[Haskell-cafe] Re: [ANN] bloomfilter 1.0 - Fast immutable and mutable Bloom filters

2008-06-03 Thread Scott Cruzen
* Jim Snow [EMAIL PROTECTED] [080531 15:23]:
 Without looking at the code to verify that this is how it has really  
 been implemented, a bloom filter is like a series of hash tables, where  
 the hash table entries are one bit.  The bit is set if there is an item  
 that hashes to that value in the bloom filter.  So, assuming a single  
 hash table where half the bits are set, there's a 50% false positive  
 rate and no false negatives when you do a membership test.

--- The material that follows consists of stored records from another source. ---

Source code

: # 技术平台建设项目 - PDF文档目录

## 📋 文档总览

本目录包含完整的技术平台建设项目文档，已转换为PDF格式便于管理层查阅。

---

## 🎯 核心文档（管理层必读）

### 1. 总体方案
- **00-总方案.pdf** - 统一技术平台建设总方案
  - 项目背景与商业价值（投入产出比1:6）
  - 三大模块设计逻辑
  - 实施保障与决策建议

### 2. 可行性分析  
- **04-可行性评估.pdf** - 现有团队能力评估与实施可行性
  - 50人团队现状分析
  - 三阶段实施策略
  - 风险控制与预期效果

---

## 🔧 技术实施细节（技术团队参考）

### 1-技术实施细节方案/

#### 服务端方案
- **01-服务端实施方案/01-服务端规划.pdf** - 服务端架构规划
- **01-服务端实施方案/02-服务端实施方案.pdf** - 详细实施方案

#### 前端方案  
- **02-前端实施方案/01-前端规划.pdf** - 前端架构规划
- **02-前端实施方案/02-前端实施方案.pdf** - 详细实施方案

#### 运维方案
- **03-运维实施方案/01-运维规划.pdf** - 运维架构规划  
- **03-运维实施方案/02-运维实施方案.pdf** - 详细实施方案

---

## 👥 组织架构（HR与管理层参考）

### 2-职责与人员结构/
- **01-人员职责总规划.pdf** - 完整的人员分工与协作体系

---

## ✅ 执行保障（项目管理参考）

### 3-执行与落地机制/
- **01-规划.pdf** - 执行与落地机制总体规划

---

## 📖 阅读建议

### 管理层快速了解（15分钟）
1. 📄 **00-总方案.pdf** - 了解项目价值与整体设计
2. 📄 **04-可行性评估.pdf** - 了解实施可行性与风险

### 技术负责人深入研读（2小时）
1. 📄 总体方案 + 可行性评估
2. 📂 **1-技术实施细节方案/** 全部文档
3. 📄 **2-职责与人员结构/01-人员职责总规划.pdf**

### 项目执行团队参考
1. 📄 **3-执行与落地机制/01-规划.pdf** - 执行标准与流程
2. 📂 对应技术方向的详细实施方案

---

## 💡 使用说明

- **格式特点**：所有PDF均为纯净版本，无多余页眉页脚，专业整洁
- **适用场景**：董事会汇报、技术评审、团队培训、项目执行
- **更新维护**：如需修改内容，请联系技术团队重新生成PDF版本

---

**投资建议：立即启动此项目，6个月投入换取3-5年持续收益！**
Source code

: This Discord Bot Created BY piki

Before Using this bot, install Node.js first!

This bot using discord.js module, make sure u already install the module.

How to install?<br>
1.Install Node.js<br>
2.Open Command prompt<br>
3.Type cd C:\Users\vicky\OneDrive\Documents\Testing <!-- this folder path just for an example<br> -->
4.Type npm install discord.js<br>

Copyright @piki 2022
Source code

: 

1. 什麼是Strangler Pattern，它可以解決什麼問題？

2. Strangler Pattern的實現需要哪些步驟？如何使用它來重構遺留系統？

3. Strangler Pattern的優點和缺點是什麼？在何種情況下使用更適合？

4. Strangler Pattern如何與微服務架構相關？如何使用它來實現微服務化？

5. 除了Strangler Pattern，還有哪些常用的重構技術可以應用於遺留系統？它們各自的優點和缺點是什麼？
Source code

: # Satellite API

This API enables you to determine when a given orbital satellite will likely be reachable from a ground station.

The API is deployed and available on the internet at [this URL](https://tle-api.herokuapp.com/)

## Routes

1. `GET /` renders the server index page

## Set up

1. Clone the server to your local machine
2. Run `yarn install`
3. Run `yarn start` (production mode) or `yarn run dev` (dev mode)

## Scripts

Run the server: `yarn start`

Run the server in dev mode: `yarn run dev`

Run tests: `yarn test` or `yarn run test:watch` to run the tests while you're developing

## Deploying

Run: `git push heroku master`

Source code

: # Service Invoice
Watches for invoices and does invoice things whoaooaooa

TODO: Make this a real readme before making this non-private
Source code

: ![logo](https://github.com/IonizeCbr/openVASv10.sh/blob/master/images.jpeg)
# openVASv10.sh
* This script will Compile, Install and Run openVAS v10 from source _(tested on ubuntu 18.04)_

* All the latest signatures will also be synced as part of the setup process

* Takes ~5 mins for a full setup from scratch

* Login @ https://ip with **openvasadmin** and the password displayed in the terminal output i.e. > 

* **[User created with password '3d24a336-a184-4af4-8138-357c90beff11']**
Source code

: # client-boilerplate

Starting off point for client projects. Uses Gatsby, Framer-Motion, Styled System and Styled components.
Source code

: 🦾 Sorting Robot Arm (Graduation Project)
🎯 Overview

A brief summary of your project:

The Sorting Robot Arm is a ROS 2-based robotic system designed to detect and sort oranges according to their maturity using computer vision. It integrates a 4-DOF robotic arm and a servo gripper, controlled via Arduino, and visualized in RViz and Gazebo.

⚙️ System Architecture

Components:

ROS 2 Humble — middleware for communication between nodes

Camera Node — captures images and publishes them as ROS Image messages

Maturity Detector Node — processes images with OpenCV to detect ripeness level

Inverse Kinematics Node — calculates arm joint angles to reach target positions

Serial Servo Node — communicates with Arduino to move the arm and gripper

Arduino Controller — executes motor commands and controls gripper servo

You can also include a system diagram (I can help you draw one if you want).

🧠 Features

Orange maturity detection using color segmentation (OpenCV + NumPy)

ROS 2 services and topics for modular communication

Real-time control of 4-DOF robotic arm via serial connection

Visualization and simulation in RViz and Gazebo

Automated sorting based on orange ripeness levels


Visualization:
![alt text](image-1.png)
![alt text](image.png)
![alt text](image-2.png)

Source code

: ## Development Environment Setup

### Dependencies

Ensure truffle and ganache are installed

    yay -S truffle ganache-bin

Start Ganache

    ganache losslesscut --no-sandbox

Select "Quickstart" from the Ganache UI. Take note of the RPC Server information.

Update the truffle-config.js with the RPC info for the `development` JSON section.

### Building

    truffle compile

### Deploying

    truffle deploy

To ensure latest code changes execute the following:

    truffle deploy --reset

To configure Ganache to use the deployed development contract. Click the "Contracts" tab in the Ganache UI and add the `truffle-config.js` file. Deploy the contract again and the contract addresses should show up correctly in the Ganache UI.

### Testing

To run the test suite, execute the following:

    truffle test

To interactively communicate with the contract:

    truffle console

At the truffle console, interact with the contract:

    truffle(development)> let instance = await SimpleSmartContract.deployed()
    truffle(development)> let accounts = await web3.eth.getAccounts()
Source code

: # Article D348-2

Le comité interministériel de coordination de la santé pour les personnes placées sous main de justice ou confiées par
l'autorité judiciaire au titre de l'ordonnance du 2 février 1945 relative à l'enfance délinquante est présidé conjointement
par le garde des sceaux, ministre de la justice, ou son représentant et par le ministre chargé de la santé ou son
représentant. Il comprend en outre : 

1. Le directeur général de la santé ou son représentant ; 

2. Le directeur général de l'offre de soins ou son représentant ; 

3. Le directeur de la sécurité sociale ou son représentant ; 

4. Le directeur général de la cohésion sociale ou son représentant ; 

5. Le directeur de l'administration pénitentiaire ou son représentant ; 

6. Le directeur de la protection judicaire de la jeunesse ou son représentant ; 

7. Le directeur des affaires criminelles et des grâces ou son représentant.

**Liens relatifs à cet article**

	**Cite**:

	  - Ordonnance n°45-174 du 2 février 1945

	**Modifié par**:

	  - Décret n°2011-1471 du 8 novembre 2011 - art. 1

 To reduce the false positives, we can add another hash table with a  
 different hash function.  Assuming it also is half full, we can check if  
 an item is in both tables, and our false positive rate drops to 25%.

 In practice, one might use something like 32 hash tables.  This yields a  
 false positive rate of 1/(2^32).  Their most obvious application is to  
 store the dictionary for a spell checker in a space-efficient way,  
 though I have a friend who wrote a paper on using them for router caches.

 There was a google tech talk on bloom filters awhile ago:  
 http://www.youtube.com/watch?v=947gWqwkhu0

One other use:

LOAF is a simple extension to email that lets you append your entire
address book to outgoing mail message without compromising your privacy.
Correspondents can use this information to prioritize their mail, and
learn more about their social networks. The LOAF home page is at
http://loaf.cantbedone.org.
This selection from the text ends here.